Take it seriously because, sure, there is a market for gaming Chromebooks, and the concept is not new. Not by a long shot. Indeed, Google has been upgrading Chrome OS - the Linux-based operating system that rules these computers known as Chromebooks - with features that go beyond what a system centered on the web browser can provide for years.

And it's not that doing everything through a browser isn't a big deal these days: the web has evolved significantly in the last decade, due in large part to Google and its Chrome, which, in the shape of Chrome OS and Chromebooks, has upped the ante in unexpected ways.

Thus, after supporting Android and Linux apps, and before doing the same with Windows apps via Wine, Google was already working on introducing – or at least favoring – Steam to Chrome OS. It was the first 'attack' on the Chromebook gaming period, which is soon to come to a close.
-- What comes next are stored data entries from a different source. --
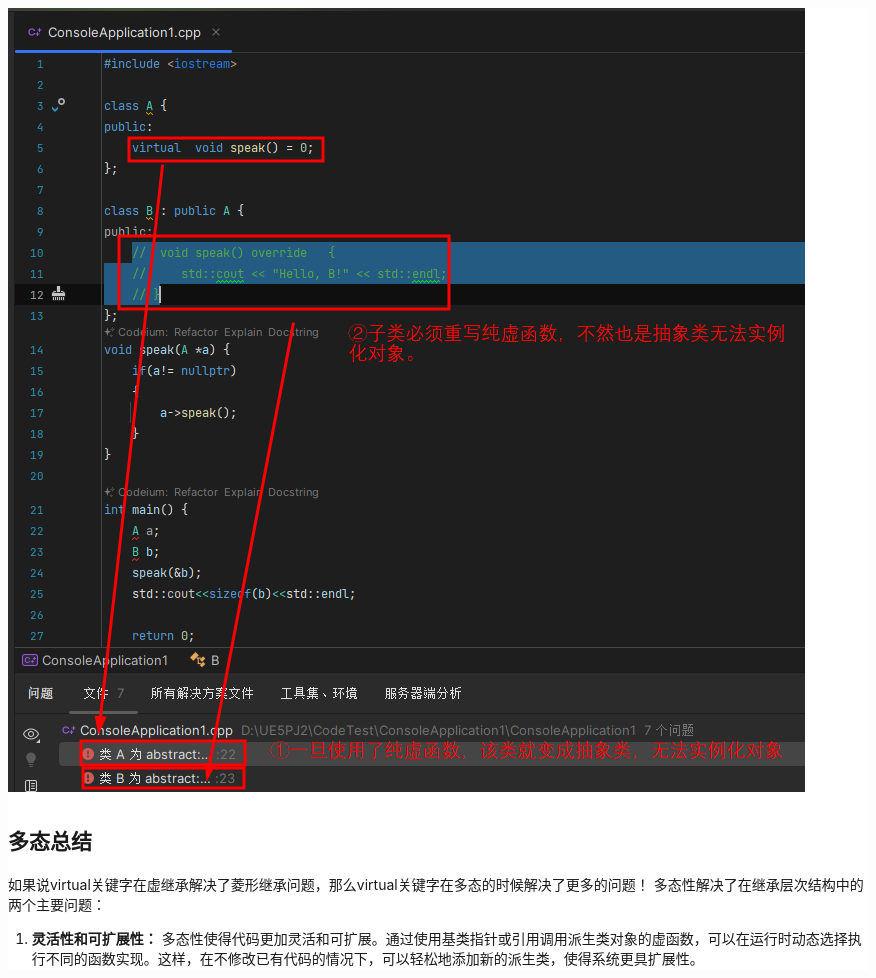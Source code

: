 ![](..%2Fassets%2Fmutb.png)

## 多态总结

<ChatMessage avatar="../../../assets/emoji/hx.png" :avatarWidth="40"  >
如果说virtual关键字在虚继承解决了菱形继承问题，那么virtual关键字在多态的时候解决了更多的问题！
</ChatMessage>
多态性解决了在继承层次结构中的两个主要问题：

1. **灵活性和可扩展性：** 多态性使得代码更加灵活和可扩展。通过使用基类指针或引用调用派生类对象的虚函数，可以在运行时动态选择执行不同的函数实现。这样，在不修改已有代码的情况下，可以轻松地添加新的派生类，使得系统更具扩展性。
Of course, Chromebooks' limited power is a handicap for those trying to transform these teams into a viable playing field: anything that is left out due to a lack of hardware to move it is added -or rather, subtracted- from the restricted potential repertoire. However, there is a remedy to this as well.

Thanks to services like GeForce Now or Google Stadia, which the company promotes with every Chromebook sale, you no longer need a good connection to play top-tier games without the right hardware. So, what's the cherry on the cake in terms of delivering a complete Chromebook gaming experience? Of course, devices that reflected the tagline.

Some have already done so: the ASUS Flip CX5 is one of those that, with reservations, could be considered a gaming Chromebook. However, the term "gaming" in electronic devices is associated with other details aside from pure and hard hardware, and RGB lighting is one of them. That is another story.

The point is that they have discovered a recent change in the Chrome OS code that will allow the system to support keyboards with RGB lighting, which is a bit strange a priori because no peripheral of this type requires the system to function, so it is understood that it would be a novelty aimed at the upcoming gaming Chromebooks.

In short, Google does not do things arbitrarily, and while there are Chromebooks with backlit keyboards, they do not yet have RGB lighting. So, if you're interested in the invention, give it some time because it will become a reality sooner rather than later.